VGGT-SLAM: Dense RGB SLAM optimized on the SL(4) manifold

SPARK Lab researchers built a new mapping system that can create 3D maps from regular video footage, using a method that accounts for possible distortions when stitching map pieces together, ensuring that the final map stays consistent even for long video sequences.

The result: better, more accurate 3D maps, built from long videos, without needing a super powerful GPU.

Authors: Dominic Maggio, Hyungtae Lim, and Luca Carlone
Citation: Accepted to the 2025 Conference on Neural Information Processing Systems

Abstract:
We present VGGT-SLAM, a dense RGB SLAM system constructed by incrementally and globally aligning submaps created from the feed-forward scene reconstruction approach VGGT using only uncalibrated monocular cameras. While related works align submaps using similarity transforms (i.e., translation, rotation, and scale), we show that such approaches are inadequate in the case of uncalibrated cameras. In particular, we revisit the idea of reconstruction ambiguity, where given a set of uncalibrated cameras with no assumption on the camera motion or scene structure, the scene can only be reconstructed up to a 15-degrees-of-freedom projective transformation of the true geometry.

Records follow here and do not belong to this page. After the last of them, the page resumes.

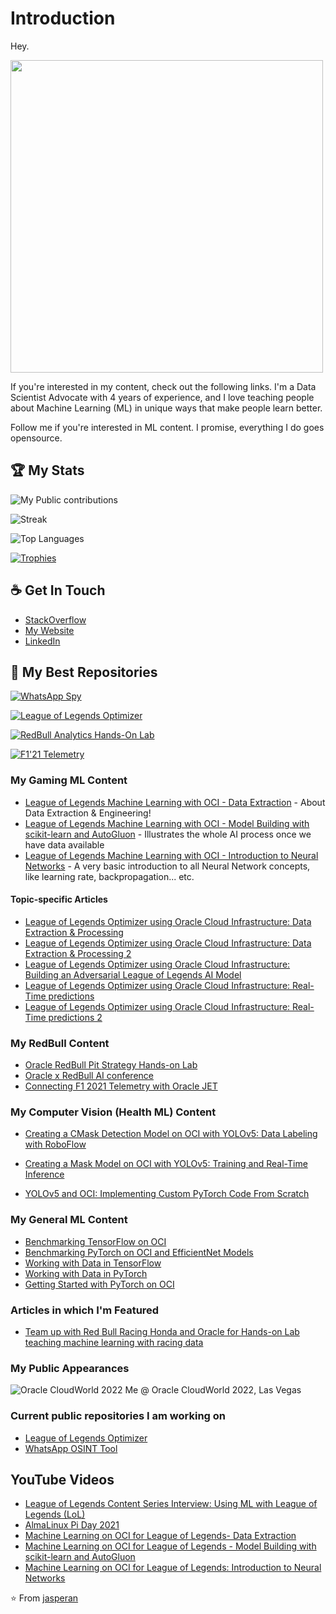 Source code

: # Introduction

Hey.

<img src='https://user-images.githubusercontent.com/20752424/214715922-edb3ba30-f89e-4ab9-992c-afcdb44c3e86.jpg' width='500"'>


If you're interested in my content, check out the following links. I'm a Data Scientist Advocate with 4 years of experience, and I love teaching people about Machine Learning (ML) in unique ways that make people learn better.

Follow me if you're interested in ML content. I promise, everything I do goes opensource.

## 🏆 My Stats
![My Public contributions](https://github-readme-stats.vercel.app/api?username=jasperan&show_icons=true&hide_border=false&theme=tokyonight&count_private=true&hide=prs,stars,contribs)

![Streak](https://github-readme-streak-stats.herokuapp.com/?user=jasperan&theme=tokyonight)

![Top Languages](https://github-readme-stats.vercel.app/api/top-langs/?username=jasperan&layout=compact)

[![Trophies](https://github-profile-trophy.vercel.app/?username=jasperan&theme=onedark)](https://github.com/jasperan)

## ☕ Get In Touch
- [StackOverflow](https://stackoverflow.com/users/9151930/jasper?tab=profile)
- [My Website](https://jasperan.com)
- [LinkedIn](https://www.linkedin.com/in/ignacio-g-martinez/)


## 👀 My Best Repositories

[![WhatsApp Spy](https://github-readme-stats.vercel.app/api/pin/?username=jasperan&repo=whatsapp-osint)](https://github.com/jasperan/whatsapp-osint)

[![League of Legends Optimizer](https://github-readme-stats.vercel.app/api/pin/?username=oracle-devrel&repo=leagueoflegends-optimizer)](https://github.com/oracle-devrel/leagueoflegends-optimizer)

[![RedBull Analytics Hands-On Lab](https://github-readme-stats.vercel.app/api/pin/?username=oracle-devrel&repo=redbull-analytics-hol)](https://github.com/oracle-devrel/redbull-analytics-hol)

[![F1'21 Telemetry](https://github-readme-stats.vercel.app/api/pin/?username=jasperan&repo=f1-telemetry-oracle)](https://github.com/jasperan/f1-telemetry-oracle)


### My Gaming ML Content

- [League of Legends Machine Learning with OCI - Data Extraction](https://oracle-devrel.github.io/leagueoflegends-optimizer/hols/workshops/dataextraction/index.html) - About Data Extraction & Engineering!
- [League of Legends Machine Learning with OCI - Model Building with scikit-learn and AutoGluon](https://oracle-devrel.github.io/leagueoflegends-optimizer/hols/workshops/mlwithoci/index.html) - Illustrates the whole AI process once we have data available
- [League of Legends Machine Learning with OCI - Introduction to Neural Networks](https://oracle-devrel.github.io/leagueoflegends-optimizer/hols/workshops/nn/index.html) - A very basic introduction to all Neural Network concepts, like learning rate, backpropagation... etc.

#### Topic-specific Articles

- [League of Legends Optimizer using Oracle Cloud Infrastructure: Data Extraction & Processing](https://github.com/oracle-devrel/leagueoflegends-optimizer/blob/main/articles/article1.md)
- [League of Legends Optimizer using Oracle Cloud Infrastructure: Data Extraction & Processing 2](https://github.com/oracle-devrel/leagueoflegends-optimizer/blob/main/articles/article2.md)
- [League of Legends Optimizer using Oracle Cloud Infrastructure: Building an Adversarial League of Legends AI Model](https://github.com/oracle-devrel/leagueoflegends-optimizer/blob/main/articles/article3.md)
- [League of Legends Optimizer using Oracle Cloud Infrastructure: Real-Time predictions](https://github.com/oracle-devrel/leagueoflegends-optimizer/blob/main/articles/article4.md)
- [League of Legends Optimizer using Oracle Cloud Infrastructure: Real-Time predictions 2](https://github.com/oracle-devrel/leagueoflegends-optimizer/blob/main/articles/article5.md)


### My RedBull Content

- [Oracle RedBull Pit Strategy Hands-on Lab](https://oracle-devrel.github.io/redbull-pit-strategy/hols/workshops/pitstrategy/index.html)
- [Oracle x RedBull AI conference](https://github.com/oracle-devrel/redbull-analytics-hol)
- [Connecting F1 2021 Telemetry with Oracle JET](https://medium.com/oracledevs/connecting-f1-2021-telemetry-with-oracle-jet-a73714768c34)

### My Computer Vision (Health ML) Content

- [Creating a CMask Detection Model on OCI with YOLOv5: Data Labeling with RoboFlow](https://medium.com/oracledevs/creating-a-cmask-detection-model-on-oci-with-yolov5-data-labeling-with-roboflow-5cff89cf9b0b)

- [Creating a Mask Model on OCI with YOLOv5: Training and Real-Time Inference](https://medium.com/oracledevs/creating-a-mask-model-on-oci-with-yolov5-training-and-real-time-inference-3534c7f9eb21)

- [YOLOv5 and OCI: Implementing Custom PyTorch Code From Scratch](https://medium.com/oracledevs/yolov5-and-oci-implementing-custom-pytorch-code-from-scratch-7c6b82b0b6b1)

### My General ML Content

- [Benchmarking TensorFlow on OCI](https://medium.com/oracledevs/benchmarking-tensorflow-on-oci-70c781287b7d)
- [Benchmarking PyTorch on OCI and EfficientNet Models](https://medium.com/oracledevs/benchmarking-pytorch-on-oci-and-efficientnet-models-1d729b45d503)
- [Working with Data in TensorFlow](https://medium.com/oracledevs/working-with-data-in-tensorflow-a0656f616f4f)
- [Working with Data in PyTorch](https://medium.com/oracledevs/working-with-data-in-pytorch-fa2641e37d17)
- [Getting Started with PyTorch on OCI](https://medium.com/oracledevs/getting-started-with-pytorch-on-oci-dbaa5e7a40ef)




### Articles in which I'm Featured

- [Team up with Red Bull Racing Honda and Oracle for Hands-on Lab teaching machine learning with racing data](https://medium.com/oracledevs/team-up-with-red-bull-racing-honda-and-oracle-for-hands-on-lab-teaching-machine-learning-with-70eafcf78383)

### My Public Appearances

![Oracle CloudWorld 2022](https://user-images.githubusercontent.com/20752424/214705966-dd90d511-713b-4322-b620-bd2946857f02.jpg)
Me @ Oracle CloudWorld 2022, Las Vegas


### Current public repositories I am working on

- [League of Legends Optimizer](https://github.com/oracle-devrel/leagueoflegends-optimizer)
- [WhatsApp OSINT Tool](https://github.com/jasperan/whatsapp-osint)

## YouTube Videos

- [League of Legends Content Series Interview: Using ML with League of Legends (LoL)](https://youtu.be/zz3xaLI0uq8)
- [AlmaLinux Pi Day 2021](https://youtu.be/kGfwYqXxBfY)
- [Machine Learning on OCI for League of Legends- Data Extraction](https://youtu.be/ad0RkqB07vI)
- [Machine Learning on OCI for League of Legends - Model Building with scikit-learn and AutoGluon](https://youtu.be/5iIvkgcMvhM)
- [Machine Learning on OCI for League of Legends: Introduction to Neural Networks](https://youtu.be/Uuo3ZSexNU8)


⭐️ From [jasperan](https://github.com/jasperan)

 <img src='https://user-images.githubusercontent.com/5713670/87202985-820dcb80-c2b6-11ea-9f56-7ec461c497c3.gif' width='1"'>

This inspires us to recover a consistent scene reconstruction across submaps by optimizing over the SL(4) manifold, thus estimating 15-degrees-of-freedom homography transforms between sequential submaps while accounting for potential loop closure constraints. As verified by extensive experiments, we demonstrate that VGGT-SLAM achieves improved map quality using long video sequences that are infeasible for VGGT due to its high GPU requirements.